“Michael von Owle, how dost thou?
In what dark barn or tod of aged ivy
Hast thou been hid?”—Beaumont and Fletcher, a. iv. sc. 3.

In a masque of Shirley’s, entitled “The Triumph of Peace,” 1633, one of the scenes represented a wild, woody landscape, “a place fit for purse-taking,” where, “in the furthest part was seene an ivy-bush, out of which came an owle.” Opinion, one of the dramatis personæ, informed the public, that this scene was intended for “a wood, a broad-faced owl, an ivy-bush, and other birds beside her.”[314]

In districts where Grouse and Moorcock are found, these birds frequently court the patronage of the thirsty sportsman at the village alehouse door. One publican, at Upper Haslam, Sheffield, invites at once the follower of Nimrod and of Walton: his sign is the Grouse and Trout.

The last bird-sign which remains to be noticed, is unquestionably the most puzzling of all. It occurs on an old trades token of Cornhill, and is there called “The Live Vulture.” That the man should have kept a live vulture at his door seems very improbable. The only explanation which occurs to us, is the possibility that, at some period or other, a live vulture had been exhibited at this house, and that from this event its name was derived.[315]

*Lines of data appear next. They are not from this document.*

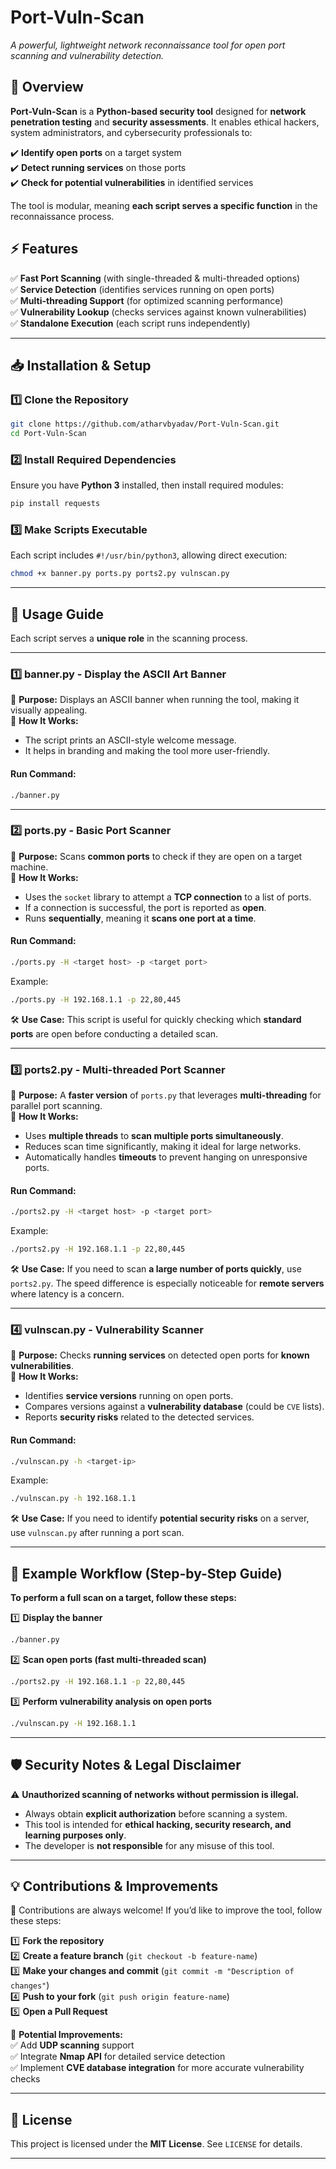 # **Port-Vuln-Scan**  
*A powerful, lightweight network reconnaissance tool for open port scanning and vulnerability detection.*  

## **📌 Overview**  
**Port-Vuln-Scan** is a **Python-based security tool** designed for **network penetration testing** and **security assessments**. It enables ethical hackers, system administrators, and cybersecurity professionals to:  

✔️ **Identify open ports** on a target system  
✔️ **Detect running services** on those ports  
✔️ **Check for potential vulnerabilities** in identified services  

The tool is modular, meaning **each script serves a specific function** in the reconnaissance process.  

## **⚡ Features**  
✅ **Fast Port Scanning** (with single-threaded & multi-threaded options)  
✅ **Service Detection** (identifies services running on open ports)  
✅ **Multi-threading Support** (for optimized scanning performance)  
✅ **Vulnerability Lookup** (checks services against known vulnerabilities)  
✅ **Standalone Execution** (each script runs independently)  

---

## **📥 Installation & Setup**  
### **1️⃣ Clone the Repository**  
```bash
git clone https://github.com/atharvbyadav/Port-Vuln-Scan.git
cd Port-Vuln-Scan
```

### **2️⃣ Install Required Dependencies**  
Ensure you have **Python 3** installed, then install required modules:  
```bash
pip install requests
```

### **3️⃣ Make Scripts Executable**  
Each script includes `#!/usr/bin/python3`, allowing direct execution:  
```bash
chmod +x banner.py ports.py ports2.py vulnscan.py
```

---

## **🚀 Usage Guide**  
Each script serves a **unique role** in the scanning process.  

---

### **1️⃣ banner.py - Display the ASCII Art Banner**  
📌 **Purpose:** Displays an ASCII banner when running the tool, making it visually appealing.  
🔧 **How It Works:**  
- The script prints an ASCII-style welcome message.  
- It helps in branding and making the tool more user-friendly.  

#### **Run Command:**  
```bash
./banner.py
```

---

### **2️⃣ ports.py - Basic Port Scanner**  
📌 **Purpose:** Scans **common ports** to check if they are open on a target machine.  
🔧 **How It Works:**  
- Uses the `socket` library to attempt a **TCP connection** to a list of ports.  
- If a connection is successful, the port is reported as **open**.  
- Runs **sequentially**, meaning it **scans one port at a time**.  

#### **Run Command:**  
```bash
./ports.py -H <target host> -p <target port>
```
Example:  
```bash
./ports.py -H 192.168.1.1 -p 22,80,445
```

🛠 **Use Case:** This script is useful for quickly checking which **standard ports** are open before conducting a detailed scan.  

---

### **3️⃣ ports2.py - Multi-threaded Port Scanner**  
📌 **Purpose:** A **faster version** of `ports.py` that leverages **multi-threading** for parallel port scanning.  
🔧 **How It Works:**  
- Uses **multiple threads** to **scan multiple ports simultaneously**.  
- Reduces scan time significantly, making it ideal for large networks.  
- Automatically handles **timeouts** to prevent hanging on unresponsive ports.  

#### **Run Command:**  
```bash
./ports2.py -H <target host> -p <target port>
```
Example:  
```bash
./ports2.py -H 192.168.1.1 -p 22,80,445
```

🛠 **Use Case:** If you need to scan **a large number of ports quickly**, use `ports2.py`. The speed difference is especially noticeable for **remote servers** where latency is a concern.  

---

### **4️⃣ vulnscan.py - Vulnerability Scanner**  
📌 **Purpose:** Checks **running services** on detected open ports for **known vulnerabilities**.  
🔧 **How It Works:**  
- Identifies **service versions** running on open ports.  
- Compares versions against a **vulnerability database** (could be `CVE` lists).  
- Reports **security risks** related to the detected services.  

#### **Run Command:**  
```bash
./vulnscan.py -h <target-ip>
```
Example:  
```bash
./vulnscan.py -h 192.168.1.1
```

🛠 **Use Case:** If you need to identify **potential security risks** on a server, use `vulnscan.py` after running a port scan.  

---

## **🔄 Example Workflow (Step-by-Step Guide)**  
**To perform a full scan on a target, follow these steps:**  

1️⃣ **Display the banner**  
```bash
./banner.py
```
2️⃣ **Scan open ports (fast multi-threaded scan)**  
```bash
./ports2.py -H 192.168.1.1 -p 22,80,445
```
3️⃣ **Perform vulnerability analysis on open ports**  
```bash
./vulnscan.py -H 192.168.1.1
```

---

## **🛡️ Security Notes & Legal Disclaimer**  
⚠️ **Unauthorized scanning of networks without permission is illegal.**  
- Always obtain **explicit authorization** before scanning a system.  
- This tool is intended for **ethical hacking, security research, and learning purposes only**.  
- The developer is **not responsible** for any misuse of this tool.  

---

## **💡 Contributions & Improvements**  
🚀 Contributions are always welcome! If you’d like to improve the tool, follow these steps:  

1️⃣ **Fork the repository**  
2️⃣ **Create a feature branch** (`git checkout -b feature-name`)  
3️⃣ **Make your changes and commit** (`git commit -m "Description of changes"`)  
4️⃣ **Push to your fork** (`git push origin feature-name`)  
5️⃣ **Open a Pull Request**  

🔹 **Potential Improvements:**  
✅ Add **UDP scanning** support  
✅ Integrate **Nmap API** for detailed service detection  
✅ Implement **CVE database integration** for more accurate vulnerability checks  

---

## **📜 License**  
This project is licensed under the **MIT License**. See `LICENSE` for details.  

---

A curious instance of a tradesman exhibiting a living bird as an attraction to his house, is supplied us in a recent letter of a Paris correspondent, which gives at the same time an amusing anecdote of the well-known Alexandre Dumas. The writer, speaking of a magnificent new café which had recently been completed, says:—

“Writing of this newly started restaurant naturally recals the fact of the disappearance of the historic pavilion of Henry IV. at St Germain-en-Laye, kept for many years by the Duchess of Berry’s maître d’hôtel, Collinet. He was the pupil of Carême, and learnt to make sauces from Richout, saucemaker to the last of the Condés, and pastry from Heliot, “Ecuyer ordinaire de la bouche de Madame la Dauphine,” a title I have vainly searched for in the list of the queen’s household. The result of this combination of culinary instructions was that his “Bifsteaks à la Bearnaise,” and his woodcock pies, attracted not only all the fashionable world, but a brilliant galaxy of literary celebrities to the “Pavilion Henry IV.” Alexandre Dumas’s château of Monte Christo was close to St Germain. He sent daily for his cutlets to Collinet, who let his bill run on till it amounted to 25,000f. (£1000), in payment of which the distinguished chef received an autograph letter from the great novelist, accompanied by a live eagle. Alexandre Dumas expressed his regret at not being able to pay the bill, but suggested his exhibiting the eagle and the letter, which exhibition would inevitably attract crowds to his hotel, and there I myself have seen the eagle and read the letter.”

PLATE X.
GREEN MAN.
(Roxburghe Ballads, circa 1650.)
ADAM AND EVE.
(Newgate Street, 1669.)
TOBACCONIST SIGN.
(Banks’s Collection, 1750.)
DOG’S HEAD IN POT.
(Roxburghe Ballads, 1665.)
WHISTLING OYSTER.
(Drury Lane, 1825.)

[280] Coryatt’s Crudities, vol. i. p. 29.

[281] “Phisiologus tells us that the Pelican is very fond of his young ones, and when they are born and begin to grow, they rebel in their nest against their parent and strike him with their wings, flying about him and beat him so much till they wound him in his eyes. Then the father strikes again and kills them. And the mother is of such a nature that she comes back to the nest on the third day and sits down upon her dead young ones, and opens her side with her bill and pours her blood over them, and so resuscitates them from death, for the young ones by their instinct receive the blood as soon as it comes out of the mother, and drink it.”—Bibl. Nat. Belg. No. 10074.